The solution to this dilemma is to annotate the CellML variables with names from controlled vocabularies that have been agreed upon by the relevant scientific community. In this case we may simply want to annotate Ki as ‘the concentration of potassium in the cytosol’. This expression, however, refers to three distinct entities: concentration, potassium and cytosol. We might also want to specify that we are referring to the cytosol of a neuron … and that the neuron comes from a particular part of a giant squid (the experimental animal used by Hodgkin and Huxley). Annotations can clearly get very complicated!

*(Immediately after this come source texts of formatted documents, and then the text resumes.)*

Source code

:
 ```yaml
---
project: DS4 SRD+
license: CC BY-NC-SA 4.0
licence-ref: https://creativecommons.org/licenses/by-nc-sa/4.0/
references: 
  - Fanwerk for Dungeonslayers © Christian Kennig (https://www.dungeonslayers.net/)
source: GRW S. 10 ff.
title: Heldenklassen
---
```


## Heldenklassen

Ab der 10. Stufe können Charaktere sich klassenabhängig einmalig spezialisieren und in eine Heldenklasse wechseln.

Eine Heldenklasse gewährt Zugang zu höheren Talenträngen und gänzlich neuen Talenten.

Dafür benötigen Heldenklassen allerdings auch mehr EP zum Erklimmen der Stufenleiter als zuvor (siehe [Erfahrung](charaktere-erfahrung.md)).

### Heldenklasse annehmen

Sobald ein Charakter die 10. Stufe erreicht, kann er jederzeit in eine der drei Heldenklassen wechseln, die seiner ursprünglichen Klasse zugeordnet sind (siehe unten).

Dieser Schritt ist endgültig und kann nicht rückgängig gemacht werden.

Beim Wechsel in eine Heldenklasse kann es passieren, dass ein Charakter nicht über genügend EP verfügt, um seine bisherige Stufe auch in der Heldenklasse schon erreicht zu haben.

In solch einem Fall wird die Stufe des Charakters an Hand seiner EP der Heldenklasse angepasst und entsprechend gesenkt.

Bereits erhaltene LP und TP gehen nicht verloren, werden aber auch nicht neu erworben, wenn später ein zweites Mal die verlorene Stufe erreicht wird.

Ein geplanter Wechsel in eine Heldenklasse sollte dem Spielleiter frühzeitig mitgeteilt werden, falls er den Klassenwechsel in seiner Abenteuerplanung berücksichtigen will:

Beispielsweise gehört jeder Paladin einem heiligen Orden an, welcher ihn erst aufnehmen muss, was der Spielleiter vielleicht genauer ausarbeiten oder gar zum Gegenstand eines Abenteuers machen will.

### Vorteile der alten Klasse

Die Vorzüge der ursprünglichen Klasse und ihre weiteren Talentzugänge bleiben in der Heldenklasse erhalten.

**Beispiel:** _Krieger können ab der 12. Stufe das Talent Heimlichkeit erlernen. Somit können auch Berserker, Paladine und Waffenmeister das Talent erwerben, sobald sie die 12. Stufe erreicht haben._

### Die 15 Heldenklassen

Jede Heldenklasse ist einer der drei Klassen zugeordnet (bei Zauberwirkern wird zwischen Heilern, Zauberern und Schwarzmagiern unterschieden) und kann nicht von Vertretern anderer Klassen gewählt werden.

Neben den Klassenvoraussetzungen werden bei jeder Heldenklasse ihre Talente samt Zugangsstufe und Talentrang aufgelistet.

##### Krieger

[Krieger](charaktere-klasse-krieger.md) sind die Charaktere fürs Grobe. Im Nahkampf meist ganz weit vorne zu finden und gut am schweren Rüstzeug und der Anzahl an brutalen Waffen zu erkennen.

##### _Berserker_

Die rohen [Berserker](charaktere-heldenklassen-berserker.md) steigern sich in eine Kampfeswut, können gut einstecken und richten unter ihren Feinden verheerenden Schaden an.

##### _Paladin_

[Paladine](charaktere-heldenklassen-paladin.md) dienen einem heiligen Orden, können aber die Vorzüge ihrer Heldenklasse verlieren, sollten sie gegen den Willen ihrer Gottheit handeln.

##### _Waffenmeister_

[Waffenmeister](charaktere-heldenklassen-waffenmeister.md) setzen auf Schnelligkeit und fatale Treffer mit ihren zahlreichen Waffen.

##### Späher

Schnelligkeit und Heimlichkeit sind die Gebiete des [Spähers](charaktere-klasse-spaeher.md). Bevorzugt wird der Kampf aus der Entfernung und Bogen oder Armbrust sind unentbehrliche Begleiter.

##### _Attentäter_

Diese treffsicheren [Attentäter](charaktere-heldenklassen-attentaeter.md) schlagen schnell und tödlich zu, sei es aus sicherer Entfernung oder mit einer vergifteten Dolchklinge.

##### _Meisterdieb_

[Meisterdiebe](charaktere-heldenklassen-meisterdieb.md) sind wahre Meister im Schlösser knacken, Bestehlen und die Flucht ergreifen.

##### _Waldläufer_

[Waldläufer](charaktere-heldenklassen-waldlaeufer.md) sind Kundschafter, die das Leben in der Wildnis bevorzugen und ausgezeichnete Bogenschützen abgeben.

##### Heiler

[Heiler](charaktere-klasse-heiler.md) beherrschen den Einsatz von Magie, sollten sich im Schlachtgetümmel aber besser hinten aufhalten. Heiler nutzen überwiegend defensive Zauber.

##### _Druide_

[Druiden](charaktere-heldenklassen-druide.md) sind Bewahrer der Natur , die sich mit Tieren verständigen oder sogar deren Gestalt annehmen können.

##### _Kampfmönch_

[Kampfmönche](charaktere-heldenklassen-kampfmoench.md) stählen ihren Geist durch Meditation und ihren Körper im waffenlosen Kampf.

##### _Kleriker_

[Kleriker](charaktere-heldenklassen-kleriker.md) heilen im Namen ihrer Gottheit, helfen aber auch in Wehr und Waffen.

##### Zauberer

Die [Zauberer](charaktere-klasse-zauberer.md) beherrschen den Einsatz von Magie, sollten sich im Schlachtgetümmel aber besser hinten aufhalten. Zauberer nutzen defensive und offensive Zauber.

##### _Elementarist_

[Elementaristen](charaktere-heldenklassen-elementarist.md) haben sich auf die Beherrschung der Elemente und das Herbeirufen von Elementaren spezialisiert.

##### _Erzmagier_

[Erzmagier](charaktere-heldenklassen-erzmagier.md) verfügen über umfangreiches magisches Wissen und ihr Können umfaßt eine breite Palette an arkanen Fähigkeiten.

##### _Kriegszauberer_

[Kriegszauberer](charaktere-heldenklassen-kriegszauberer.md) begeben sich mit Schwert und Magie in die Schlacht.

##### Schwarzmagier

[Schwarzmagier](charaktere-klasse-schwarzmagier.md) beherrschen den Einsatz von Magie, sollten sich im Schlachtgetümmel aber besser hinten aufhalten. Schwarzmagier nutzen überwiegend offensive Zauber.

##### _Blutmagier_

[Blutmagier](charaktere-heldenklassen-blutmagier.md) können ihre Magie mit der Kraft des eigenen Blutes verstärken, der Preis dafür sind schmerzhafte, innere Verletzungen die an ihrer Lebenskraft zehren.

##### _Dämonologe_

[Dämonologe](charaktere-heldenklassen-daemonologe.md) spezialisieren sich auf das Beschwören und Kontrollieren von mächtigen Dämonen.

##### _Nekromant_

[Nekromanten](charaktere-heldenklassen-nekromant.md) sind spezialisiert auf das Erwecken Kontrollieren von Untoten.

What comes to our rescue here is that most scientific communities have developed controlled vocabularies together with the relationships between the terms of that vocabulary – called ontologies. Furthermore relationships can always be expressed in the form subject-predicate-object. E.g. Ki is-the-concentration-of potassium is one relationship and potassium in-the cytosol is another. Each object can become the subject of another expression. We could continue, for example, with cytosol of-the neuron, neuron of-the squid and so on. The terms s-the-concentration-of, in-the and of-the are the predicates and these semantically rich expressions too have to come from controlled vocabularies. Each of these subject-predicate-object expressions is called an RDF triple and the World Wide Web consortium [1] has established a framework called the Resource Description Framework (RDF [2]) to support these.
CellML models therefore contain two parts, one dealing with syntax (the MathML definition of the models together with the structure of components, connections, groups, units, etc) as discussed in previous sections, and one dealing with semantics (the meanings of the terms used in the models) discussed in this section [3]. This latter is also referred to as metadata – i.e. data about data.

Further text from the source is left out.